# Problem to solve
Nothing before the line containing "we're okay with." belongs in the answer; quote that line and all lines after it through the end of the material, word for word.

# Given information

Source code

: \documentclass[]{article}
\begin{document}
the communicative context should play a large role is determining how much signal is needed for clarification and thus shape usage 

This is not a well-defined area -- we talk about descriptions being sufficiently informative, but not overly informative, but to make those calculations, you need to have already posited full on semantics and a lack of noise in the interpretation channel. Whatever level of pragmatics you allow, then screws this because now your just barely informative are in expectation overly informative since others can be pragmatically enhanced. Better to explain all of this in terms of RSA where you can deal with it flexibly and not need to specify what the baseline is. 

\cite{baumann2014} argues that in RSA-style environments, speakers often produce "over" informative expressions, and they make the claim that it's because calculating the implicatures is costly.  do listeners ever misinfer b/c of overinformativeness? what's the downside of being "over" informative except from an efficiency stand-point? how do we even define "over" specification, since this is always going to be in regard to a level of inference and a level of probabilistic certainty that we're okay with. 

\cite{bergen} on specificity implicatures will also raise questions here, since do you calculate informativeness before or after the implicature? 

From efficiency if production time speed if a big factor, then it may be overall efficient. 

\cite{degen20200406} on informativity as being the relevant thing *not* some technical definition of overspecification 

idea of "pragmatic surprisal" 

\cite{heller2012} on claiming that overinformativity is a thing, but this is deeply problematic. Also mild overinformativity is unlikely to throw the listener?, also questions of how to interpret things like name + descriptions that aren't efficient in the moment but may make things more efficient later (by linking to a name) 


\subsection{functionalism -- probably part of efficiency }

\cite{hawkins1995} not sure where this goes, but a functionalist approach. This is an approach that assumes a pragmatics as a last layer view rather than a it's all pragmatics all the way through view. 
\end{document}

# Solution to the exercise
\cite{baumann2014} argues that in RSA-style environments, speakers often produce "over" informative expressions, and they make the claim that it's because calculating the implicatures is costly.  do listeners ever misinfer b/c of overinformativeness? what's the downside of being "over" informative except from an efficiency stand-point? how do we even define "over" specification, since this is always going to be in regard to a level of inference and a level of probabilistic certainty that we're okay with. 

\cite{bergen} on specificity implicatures will also raise questions here, since do you calculate informativeness before or after the implicature? 

From efficiency if production time speed if a big factor, then it may be overall efficient. 

\cite{degen20200406} on informativity as being the relevant thing *not* some technical definition of overspecification 

idea of "pragmatic surprisal" 

\cite{heller2012} on claiming that overinformativity is a thing, but this is deeply problematic. Also mild overinformativity is unlikely to throw the listener?, also questions of how to interpret things like name + descriptions that aren't efficient in the moment but may make things more efficient later (by linking to a name) 


\subsection{functionalism -- probably part of efficiency }

\cite{hawkins1995} not sure where this goes, but a functionalist approach. This is an approach that assumes a pragmatics as a last layer view rather than a it's all pragmatics all the way through view. 
\end{document}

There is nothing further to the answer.